> _Source data_
=== Begin Enclosure ===

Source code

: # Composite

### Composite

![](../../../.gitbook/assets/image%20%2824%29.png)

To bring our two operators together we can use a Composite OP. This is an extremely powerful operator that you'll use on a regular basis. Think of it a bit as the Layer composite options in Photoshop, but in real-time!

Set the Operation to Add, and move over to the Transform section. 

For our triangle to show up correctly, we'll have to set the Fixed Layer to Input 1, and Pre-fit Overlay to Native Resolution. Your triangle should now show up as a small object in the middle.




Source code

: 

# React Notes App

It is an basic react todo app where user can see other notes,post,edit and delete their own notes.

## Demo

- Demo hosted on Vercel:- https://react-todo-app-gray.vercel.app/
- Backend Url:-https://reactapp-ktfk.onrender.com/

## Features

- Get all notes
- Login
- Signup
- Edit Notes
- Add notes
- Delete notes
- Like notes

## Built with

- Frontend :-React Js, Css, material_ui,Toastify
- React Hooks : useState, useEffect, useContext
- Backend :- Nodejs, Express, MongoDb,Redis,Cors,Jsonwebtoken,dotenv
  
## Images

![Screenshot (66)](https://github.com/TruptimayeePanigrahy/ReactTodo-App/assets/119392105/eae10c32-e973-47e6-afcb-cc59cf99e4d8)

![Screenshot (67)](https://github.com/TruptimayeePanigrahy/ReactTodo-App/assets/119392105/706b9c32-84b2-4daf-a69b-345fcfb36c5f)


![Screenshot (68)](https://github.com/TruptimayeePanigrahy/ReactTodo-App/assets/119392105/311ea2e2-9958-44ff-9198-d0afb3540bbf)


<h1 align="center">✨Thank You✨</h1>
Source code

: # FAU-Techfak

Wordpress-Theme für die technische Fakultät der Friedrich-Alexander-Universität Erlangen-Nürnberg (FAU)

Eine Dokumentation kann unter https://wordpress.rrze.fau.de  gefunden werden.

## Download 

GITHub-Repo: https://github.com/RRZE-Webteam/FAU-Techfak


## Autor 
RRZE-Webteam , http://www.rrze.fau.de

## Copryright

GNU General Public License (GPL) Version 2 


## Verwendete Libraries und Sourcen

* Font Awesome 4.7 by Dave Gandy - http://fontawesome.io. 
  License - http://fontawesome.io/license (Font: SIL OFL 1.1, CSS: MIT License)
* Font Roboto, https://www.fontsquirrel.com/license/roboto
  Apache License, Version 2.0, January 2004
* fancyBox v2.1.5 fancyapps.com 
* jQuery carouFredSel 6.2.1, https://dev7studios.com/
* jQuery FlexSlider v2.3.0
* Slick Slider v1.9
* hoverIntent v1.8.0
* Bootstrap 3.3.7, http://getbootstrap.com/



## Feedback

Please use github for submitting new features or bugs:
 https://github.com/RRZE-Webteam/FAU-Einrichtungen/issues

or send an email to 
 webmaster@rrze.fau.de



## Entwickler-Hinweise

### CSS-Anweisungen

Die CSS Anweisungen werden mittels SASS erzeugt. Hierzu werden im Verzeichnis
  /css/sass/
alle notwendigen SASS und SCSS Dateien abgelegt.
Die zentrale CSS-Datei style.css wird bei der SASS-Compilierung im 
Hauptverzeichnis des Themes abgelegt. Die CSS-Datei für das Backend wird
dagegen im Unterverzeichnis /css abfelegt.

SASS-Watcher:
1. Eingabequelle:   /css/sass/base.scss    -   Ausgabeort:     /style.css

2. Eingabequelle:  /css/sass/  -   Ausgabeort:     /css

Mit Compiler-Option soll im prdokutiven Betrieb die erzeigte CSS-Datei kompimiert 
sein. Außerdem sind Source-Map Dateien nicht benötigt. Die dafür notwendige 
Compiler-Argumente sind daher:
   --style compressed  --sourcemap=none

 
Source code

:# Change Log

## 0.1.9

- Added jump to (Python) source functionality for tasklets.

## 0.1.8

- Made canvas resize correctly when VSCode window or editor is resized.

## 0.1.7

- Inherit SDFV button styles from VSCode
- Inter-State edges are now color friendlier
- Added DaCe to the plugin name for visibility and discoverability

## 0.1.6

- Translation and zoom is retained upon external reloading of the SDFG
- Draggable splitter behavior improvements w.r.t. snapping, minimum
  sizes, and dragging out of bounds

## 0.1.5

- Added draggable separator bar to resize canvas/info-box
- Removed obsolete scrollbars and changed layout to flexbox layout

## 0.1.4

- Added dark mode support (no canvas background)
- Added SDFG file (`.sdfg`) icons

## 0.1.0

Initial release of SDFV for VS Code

=== End Enclosure ===

> _Problem details_
A single number is expected: how many lines in the entries contain "abgelegt".

> _Answer for this exercise_
2